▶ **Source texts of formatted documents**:
◇ ◇ ◇ ◇ ◇

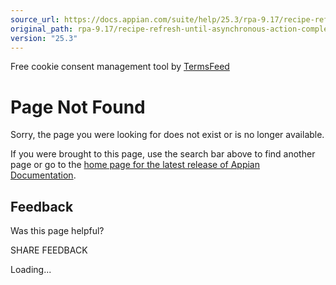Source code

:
 ```yaml
---
source_url: https://docs.appian.com/suite/help/25.3/rpa-9.17/recipe-refresh-until-asynchronous-action-completes.html
original_path: rpa-9.17/recipe-refresh-until-asynchronous-action-completes.html
version: "25.3"
---
```


Free cookie consent management tool by [TermsFeed](https://www.termsfeed.com/)

# Page Not Found

Sorry, the page you were looking for does not exist or is no longer available.

If you were brought to this page, use the search bar above to find another page or go to the [home page for the latest release of Appian Documentation](https://docs.appian.com/suite/help/latest/).

## Feedback

Was this page helpful?

SHARE FEEDBACK

Loading...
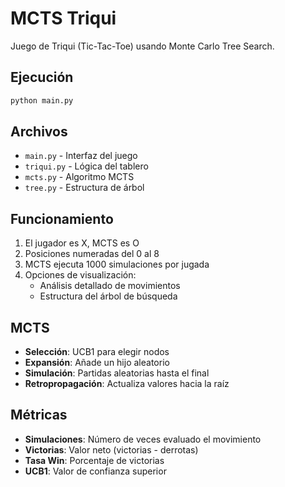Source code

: # MCTS Triqui

Juego de Triqui (Tic-Tac-Toe) usando Monte Carlo Tree Search.

## Ejecución

```bash
python main.py
```

## Archivos

- `main.py` - Interfaz del juego
- `triqui.py` - Lógica del tablero
- `mcts.py` - Algoritmo MCTS
- `tree.py` - Estructura de árbol

## Funcionamiento

1. El jugador es X, MCTS es O
2. Posiciones numeradas del 0 al 8
3. MCTS ejecuta 1000 simulaciones por jugada
4. Opciones de visualización:
   - Análisis detallado de movimientos
   - Estructura del árbol de búsqueda

## MCTS

- **Selección**: UCB1 para elegir nodos
- **Expansión**: Añade un hijo aleatorio
- **Simulación**: Partidas aleatorias hasta el final
- **Retropropagación**: Actualiza valores hacia la raíz

## Métricas

- **Simulaciones**: Número de veces evaluado el movimiento
- **Victorias**: Valor neto (victorias - derrotas)
- **Tasa Win**: Porcentaje de victorias
- **UCB1**: Valor de confianza superior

◇ ◇ ◇ ◇ ◇

▶ **Requirement**: Print the records word for word and exclude any picture they hold.

▶ **Response box**:
Source code

:
 ```yaml
---
source_url: https://docs.appian.com/suite/help/25.3/rpa-9.17/recipe-refresh-until-asynchronous-action-completes.html
original_path: rpa-9.17/recipe-refresh-until-asynchronous-action-completes.html
version: "25.3"
---
```


Free cookie consent management tool by [TermsFeed](https://www.termsfeed.com/)

# Page Not Found

Sorry, the page you were looking for does not exist or is no longer available.

If you were brought to this page, use the search bar above to find another page or go to the [home page for the latest release of Appian Documentation](https://docs.appian.com/suite/help/latest/).

## Feedback

Was this page helpful?

SHARE FEEDBACK

Loading...
Source code

: # MCTS Triqui

Juego de Triqui (Tic-Tac-Toe) usando Monte Carlo Tree Search.

## Ejecución

```bash
python main.py
```

## Archivos

- `main.py` - Interfaz del juego
- `triqui.py` - Lógica del tablero
- `mcts.py` - Algoritmo MCTS
- `tree.py` - Estructura de árbol

## Funcionamiento

1. El jugador es X, MCTS es O
2. Posiciones numeradas del 0 al 8
3. MCTS ejecuta 1000 simulaciones por jugada
4. Opciones de visualización:
   - Análisis detallado de movimientos
   - Estructura del árbol de búsqueda

## MCTS

- **Selección**: UCB1 para elegir nodos
- **Expansión**: Añade un hijo aleatorio
- **Simulación**: Partidas aleatorias hasta el final
- **Retropropagación**: Actualiza valores hacia la raíz

## Métricas

- **Simulaciones**: Número de veces evaluado el movimiento
- **Victorias**: Valor neto (victorias - derrotas)
- **Tasa Win**: Porcentaje de victorias
- **UCB1**: Valor de confianza superior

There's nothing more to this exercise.